25 years ago, in what was also Scottish Natural Heritage’s first year,  Gordon Stronach was appointed as the first warden for Flanders Moss.   Flanders NNR was only 10 years old and 210 ha (500 acres) in size at that point, and more importantly, only part of the Flanders Moss peatland was protected. A large chunk of the unprotected moss was ready to be dug up for horticultural peat and another part was covered in conifer plantations.

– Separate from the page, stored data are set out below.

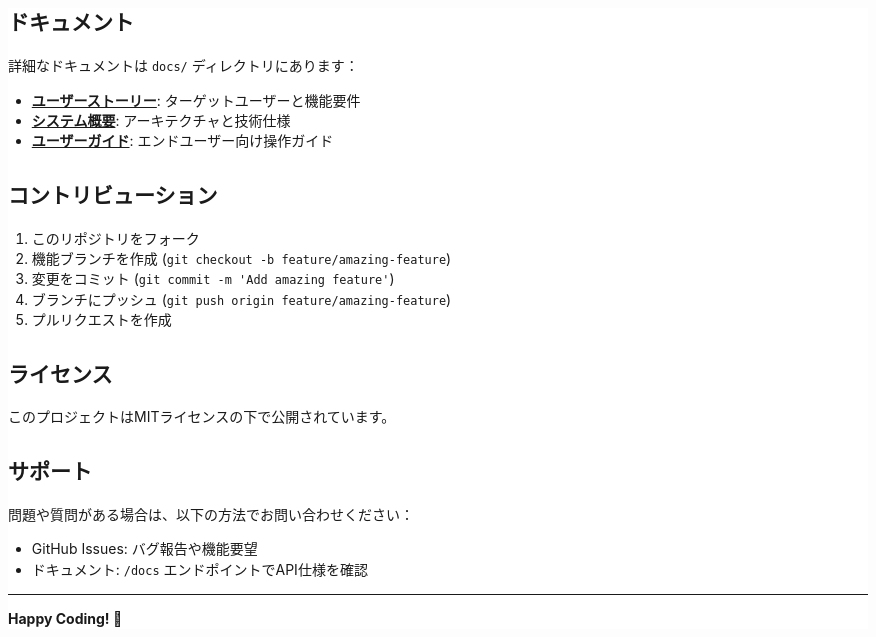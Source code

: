 
## ドキュメント

詳細なドキュメントは `docs/` ディレクトリにあります：

- **[ユーザーストーリー](docs/user-stories.md)**: ターゲットユーザーと機能要件
- **[システム概要](docs/system-overview.md)**: アーキテクチャと技術仕様
- **[ユーザーガイド](docs/user-guide.md)**: エンドユーザー向け操作ガイド

## コントリビューション

1. このリポジトリをフォーク
2. 機能ブランチを作成 (`git checkout -b feature/amazing-feature`)
3. 変更をコミット (`git commit -m 'Add amazing feature'`)
4. ブランチにプッシュ (`git push origin feature/amazing-feature`)
5. プルリクエストを作成

## ライセンス

このプロジェクトはMITライセンスの下で公開されています。

## サポート

問題や質問がある場合は、以下の方法でお問い合わせください：

- GitHub Issues: バグ報告や機能要望
- ドキュメント: `/docs` エンドポイントでAPI仕様を確認

---

**Happy Coding! 🚀**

But about this time the thinking on peatlands was changing and it was realised that you have to either protect the whole thing or nothing. Because the whole peatland blob was connected hydrologically so if you drained one bit the whole thing would be affected. So SNH stepped in and decided to protect the whole of the Moss. This included having to buy out the peat planning permissions for £1.8 million to stop the bog from being dug up, removing the conifer plantation and damming the ditches originally put in to drain the bog.

The bog now is well on the way to being transformed. The National Nature Reserve covers about 95% of the peatland. The wetting up work is really starting to take affect. Some previously dry areas have a full carpet of sphagnum, while others have dragonflies, snipe and curlew in places where they never were before.

And perhaps more importantly, people can visit the place. Flanders Moss was once a    no-go zone where local people feared to tread. Now with a boardwalk and viewing tower and over 10, 000 visits a year it is a valued and appreciated asset to the local community. And an economic asset as well as it brings in money from visiting tourists and from contracts delivered on the site.

Over the 25 years of SNH’s management of Flanders Moss NNR there have now been 4 more wardens (or Reserve Managers as we are now known) after Gordon Stronach working on the site. I am the latest and have been lucky enough to see many of these changes over the 17 years I have been associated with the site.  But the thing to always remember at Flanders is that while a lot has been achieved in 25 years it is still only the start of the recovery process that could take hundreds of years and many more wardens to complete.